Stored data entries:
== == ==
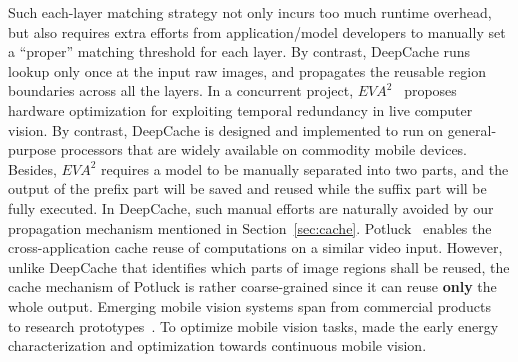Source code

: \documentclass[10pt,acmtog]{acmart}
\newcommand{\framework}{DeepCache\xspace}
\newcommand{\sys}{\framework{}}
\newcommand{\revise}[1]{{#1}}
\begin{document}
\revise{Such each-layer matching strategy not only incurs too much runtime overhead, but also requires extra efforts from application/model developers to manually set a ``proper'' matching threshold for each layer.
By contrast, \sys{} runs lookup only once at the input raw images, and propagates the reusable region boundaries across all the layers.
In a concurrent project, $EVA^2$~\cite{buckler2018eva} proposes hardware optimization for exploiting temporal redundancy in live computer vision. By contrast, \sys{} is designed and implemented to run on general-purpose processors that are widely available on commodity mobile devices.
Besides, $EVA^2$ requires a model to be manually separated into two parts, and the output of the prefix part will be saved and reused while the suffix part will be fully executed. In \sys{}, such manual efforts are naturally avoided by our propagation mechanism mentioned in Section~\ref{sec:cache}.
Potluck~\cite{guo2018potluck} enables the cross-application cache reuse of computations on a similar video input.
However, unlike \sys{} that identifies which parts of image regions shall be reused, the cache mechanism of Potluck is rather coarse-grained since it can reuse \textbf{only} the whole output.
}%
Emerging mobile vision systems span from commercial products~\cite{GoogleTranslate,amazon} to research prototypes~\cite{conf/ica3pp/OuLSE17,conf/mobisys/ZhuYZZ17,conf/cvpr/DasDWWSS17,conf/huc/HodgesWBISBSKW06,conf/mobisys/ZengCZ17,conf/mobisys/JainMC15,hwang2017raven}.
To optimize mobile vision tasks,
\cite{conf/mobisys/LiKamWaPPZB13,likamwa2013energy} made the early energy characterization and optimization towards continuous mobile vision.
\end{document}
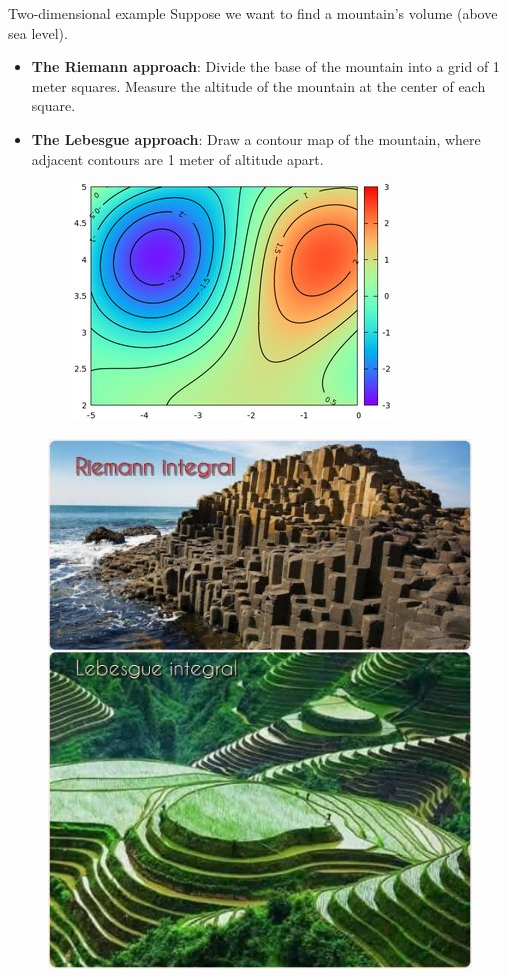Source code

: \documentclass[10pt]{beamer}
\begin{document}
\begin{frame}{Two-dimensional example}
Suppose we want to find a mountain's volume (above sea level).

\begin{itemize}
\item \textbf{The Riemann approach}: Divide the base of the mountain into a grid of 1 meter squares. Measure the altitude of the mountain at the center of each square. 
\item \textbf{The Lebesgue approach}: Draw a contour map of the mountain, where adjacent contours are 1 meter of altitude apart. 

\begin{figure}[H]
\centering 
\includegraphics[width=.4\textwidth]{images/contour_plot}
\end{figure}
\end{itemize}
\end{frame}


\begin{frame}[standout]
\begin{figure}[H]
\centering 
\includegraphics[width=.6\textwidth]{images/riemann_vs_lebesgue.jpg}
\end{figure}
\end{frame}
\end{document}
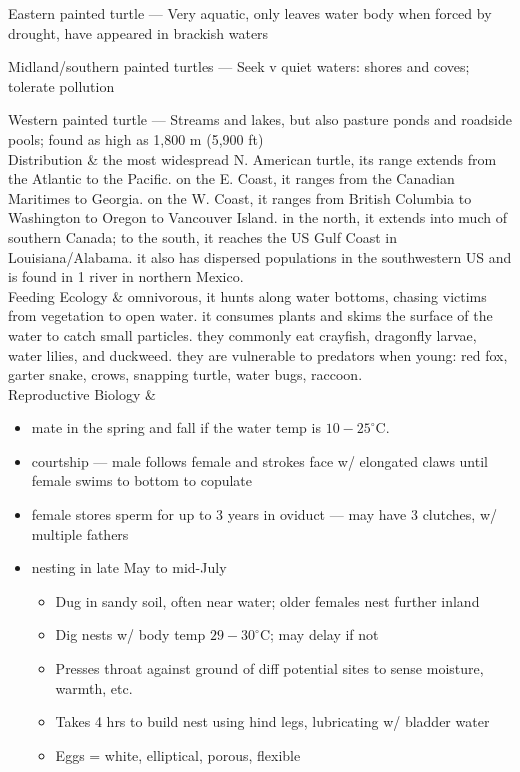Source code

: \begin{center}
\begin{longtabu}
	Eastern painted turtle --- Very aquatic, only leaves water body when forced by drought, have appeared in brackish waters
	
	Midland/southern painted turtles --- Seek v quiet waters: shores and coves; tolerate pollution
	
	Western painted turtle --- Streams and lakes, but also pasture ponds and roadside pools; found as high as 1,800 m (5,900 ft)
	\\
	\hline
	Distribution & 
	the most widespread N. American turtle, its range extends from the Atlantic to the Pacific. on the E. Coast, it ranges from the Canadian Maritimes to Georgia. on the W. Coast, it ranges from British Columbia to Washington to Oregon to Vancouver Island. in the north, it extends into much of southern Canada; to the south, it reaches the US Gulf Coast in Louisiana/Alabama. it also has dispersed populations in the southwestern US and is found in 1 river in northern Mexico.
	\\
	\hline
	Feeding Ecology & 
	omnivorous, it hunts along water bottoms, chasing victims from vegetation to open water. it consumes plants and skims the surface of the water to catch small particles. they commonly eat crayfish, dragonfly larvae, water lilies, and duckweed. they are vulnerable to predators when young: red fox, garter snake, crows, snapping turtle, water bugs, raccoon.
	\\
	\hline
	Reproductive Biology & 
	\begin{itemize}[noitemsep]
		\item mate in the spring and fall if the water temp is $10-25^\circ$C.
		\item courtship --- male follows female and strokes face w/ elongated claws until female swims to bottom to copulate
		\item female stores sperm for up to 3 years in oviduct --- may have 3 clutches, w/ multiple fathers
		\item nesting in late May to mid-July
			\begin{itemize}[noitemsep]
				\item Dug in sandy soil, often near water; older females nest further inland
				\item Dig nests w/ body temp $29-30^\circ$C; may delay if not 
				\item Presses throat against ground of diff potential sites to sense moisture, warmth, etc.
				\item Takes 4 hrs to build nest using hind legs, lubricating w/ bladder water
				\item Eggs = white, elliptical, porous, flexible

\end{itemize}
\end{itemize}
\end{longtabu}
\end{center}

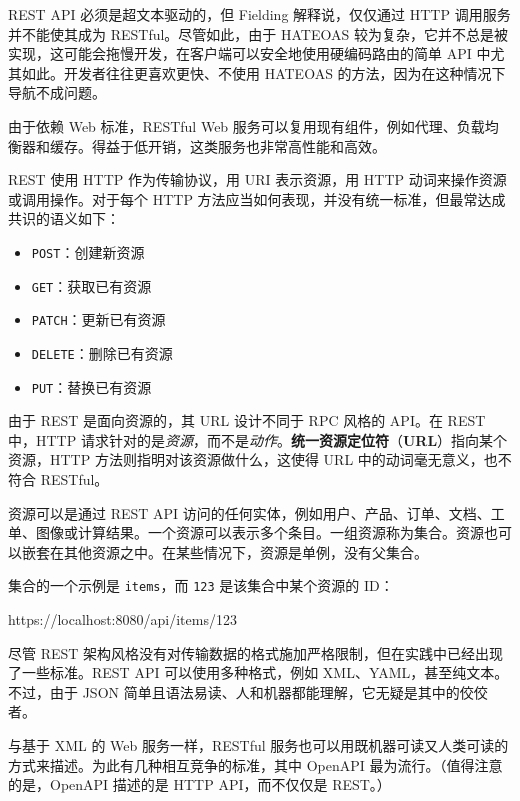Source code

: \label{idx:1626}
REST API 必须是超文本驱动的，但 Fielding 解释说，仅仅通过 HTTP 调用服务并不能使其成为 RESTful。尽管如此，由于 HATEOAS 较为复杂，它并不总是被实现，这可能会拖慢开发，在客户端可以安全地使用硬编码路由的简单 API 中尤其如此。开发者往往更喜欢更快、不使用 HATEOAS 的方法，因为在这种情况下导航不成问题。

由于依赖 Web 标准，RESTful Web 服务可以复用现有组件，例如代理、负载均衡器和缓存。得益于低开销，这类服务也非常高性能和高效。

\label{idx:1627}
REST 使用 HTTP 作为传输协议，用 URI 表示资源，用 HTTP 动词来操作资源或调用操作。对于每个 HTTP 方法应当如何表现，并没有统一标准，但最常达成共识的语义如下：

\begin{itemize}
\item \texttt{POST}：创建新资源
\item \texttt{GET}：获取已有资源
\item \texttt{PATCH}：更新已有资源
\item \texttt{DELETE}：删除已有资源
\item \texttt{PUT}：替换已有资源
\end{itemize}

\label{idx:1628}
由于 REST 是面向资源的，其 URL 设计不同于 RPC 风格的 API。在 REST 中，HTTP 请求针对的是\emph{资源}，而不是\emph{动作}。\textbf{统一资源定位符}（\textbf{URL}）指向某个资源，HTTP 方法则指明对该资源做什么，这使得 URL 中的动词毫无意义，也不符合 RESTful。

\label{idx:1629}
资源可以是通过 REST API 访问的任何实体，例如用户、产品、订单、文档、工单、图像或计算结果。一个资源可以表示多个条目。一组资源称为集合。资源也可以嵌套在其他资源之中。在某些情况下，资源是单例，没有父集合。

集合的一个示例是 \texttt{items}，而 \texttt{123} 是该集合中某个资源的 ID：

\begin{codebox}[text]
https://localhost:8080/api/items/123
\end{codebox}

尽管 REST 架构风格没有对传输数据的格式施加严格限制，但在实践中已经出现了一些标准。REST API 可以使用多种格式，例如 XML、YAML，甚至纯文本。不过，由于 JSON 简单且语法易读、人和机器都能理解，它无疑是其中的佼佼者。

与基于 XML 的 Web 服务一样，RESTful 服务也可以用既机器可读又人类可读的方式来描述。为此有几种相互竞争的标准，其中 OpenAPI 最为流行。（值得注意的是，OpenAPI 描述的是 HTTP API，而不仅仅是 REST。）

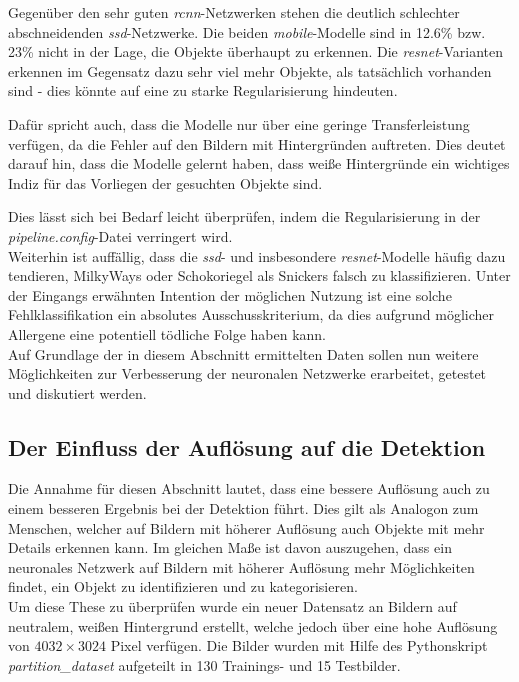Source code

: \documentclass[12pt, oneside]{article}
\begin{document}
Gegenüber den sehr guten \textit{rcnn}-Netzwerken stehen die deutlich schlechter abschneidenden \textit{ssd}-Netzwerke. Die beiden \textit{mobile}-Modelle sind in 12.6\% bzw. 23\% nicht in der Lage, die Objekte überhaupt zu erkennen. Die \textit{resnet}-Varianten erkennen im Gegensatz dazu sehr viel mehr Objekte, als tatsächlich vorhanden sind - dies könnte auf eine zu starke Regularisierung hindeuten.

Dafür spricht auch, dass die Modelle nur über eine geringe Transferleistung verfügen, da die Fehler auf den Bildern mit Hintergründen auftreten. Dies deutet darauf hin, dass die Modelle gelernt haben, dass weiße Hintergründe ein wichtiges Indiz für das Vorliegen der gesuchten Objekte sind.

Dies lässt sich bei Bedarf leicht überprüfen, indem die Regularisierung in der \textit{pipeline.config}-Datei verringert wird.\\ 

Weiterhin ist auffällig, dass die \textit{ssd}- und insbesondere \textit{resnet}-Modelle häufig dazu tendieren, MilkyWays oder Schokoriegel als Snickers falsch zu klassifizieren. Unter der Eingangs erwähnten Intention der möglichen Nutzung ist eine solche Fehlklassifikation ein absolutes Ausschusskriterium, da dies aufgrund möglicher Allergene eine potentiell tödliche Folge haben kann.\\

Auf Grundlage der in diesem Abschnitt ermittelten Daten sollen nun weitere Möglichkeiten zur Verbesserung der neuronalen Netzwerke erarbeitet, getestet und diskutiert werden.




\subsection{Der Einfluss der Auflösung auf die Detektion}

Die Annahme für diesen Abschnitt lautet, dass eine bessere Auflösung auch zu einem besseren Ergebnis bei der Detektion führt. Dies gilt als Analogon zum Menschen, welcher auf Bildern mit höherer Auflösung auch Objekte mit mehr Details erkennen kann. Im gleichen Maße ist davon auszugehen, dass ein neuronales Netzwerk auf Bildern mit höherer Auflösung mehr Möglichkeiten findet, ein Objekt zu identifizieren und zu kategorisieren.\\

Um diese These zu überprüfen wurde ein neuer Datensatz an Bildern auf neutralem, weißen Hintergrund erstellt, welche jedoch über eine hohe Auflösung von $4032\times3024$ Pixel verfügen. Die Bilder wurden mit Hilfe des Pythonskript \textit{partition\_dataset} aufgeteilt in 130 Trainings- und 15 Testbilder.\\
\end{document}

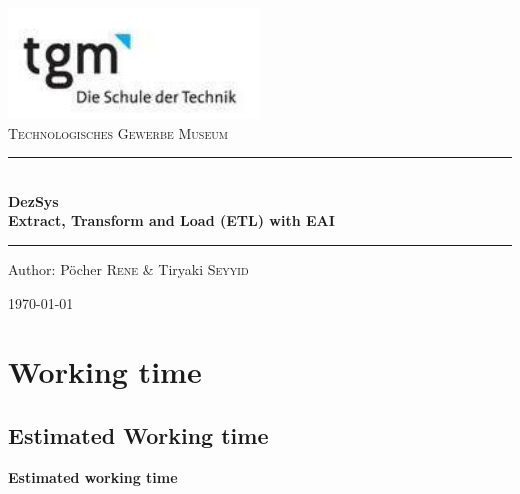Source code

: \documentclass[12pt]{article}
\begin{document}
\begin{titlepage}
\begin{center}



\includegraphics[width=0.5\textwidth]{images/logo}\\[1cm]    

\textsc{\LARGE Technologisches Gewerbe Museum}\\[1.5cm]

\rule{12cm}{1mm}
{ \huge \bfseries  \\\large DezSys\\ \huge Extract, Transform and Load (ETL) with EAI \\[0.4cm] }

\rule{12cm}{1mm}

\noindent 
\vspace{5cm}

\begin{center}
\large
Author: 
Pöcher \textsc{Rene} \&
Tiryaki \textsc{Seyyid}
\end{center}

\vfill

{\large \today}

\end{center}
\end{titlepage}

\tableofcontents


\ohead{\headmark}

\newpage



\section{Working time}
\subsection{Estimated Working time}
\begin{center}
\textbf{Estimated working time}
\end{center}
\end{document}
== == ==
▸ **PROMPT**
From the records above, copy only the lines running from the line containing "Emerging mobile vision" to the line containing "Distribution &", both ends included. Leave the pictures out.

▸ **PROBLEM SOLUTION**
Emerging mobile vision systems span from commercial products~\cite{GoogleTranslate,amazon} to research prototypes~\cite{conf/ica3pp/OuLSE17,conf/mobisys/ZhuYZZ17,conf/cvpr/DasDWWSS17,conf/huc/HodgesWBISBSKW06,conf/mobisys/ZengCZ17,conf/mobisys/JainMC15,hwang2017raven}.
To optimize mobile vision tasks,
\cite{conf/mobisys/LiKamWaPPZB13,likamwa2013energy} made the early energy characterization and optimization towards continuous mobile vision.
\end{document}
Source code

: \documentclass[10pt]{beamer}
\begin{document}
\begin{frame}{Two-dimensional example}
Suppose we want to find a mountain's volume (above sea level).

\begin{itemize}
\item \textbf{The Riemann approach}: Divide the base of the mountain into a grid of 1 meter squares. Measure the altitude of the mountain at the center of each square. 
\item \textbf{The Lebesgue approach}: Draw a contour map of the mountain, where adjacent contours are 1 meter of altitude apart. 

\begin{figure}[H]
\centering 
\includegraphics[width=.4\textwidth]{images/contour_plot}
\end{figure}
\end{itemize}
\end{frame}


\begin{frame}[standout]
\begin{figure}[H]
\centering 
\includegraphics[width=.6\textwidth]{images/riemann_vs_lebesgue.jpg}
\end{figure}
\end{frame}
\end{document}
Source code

: \begin{center}
\begin{longtabu}
	Eastern painted turtle --- Very aquatic, only leaves water body when forced by drought, have appeared in brackish waters
	
	Midland/southern painted turtles --- Seek v quiet waters: shores and coves; tolerate pollution
	
	Western painted turtle --- Streams and lakes, but also pasture ponds and roadside pools; found as high as 1,800 m (5,900 ft)
	\\
	\hline
	Distribution & 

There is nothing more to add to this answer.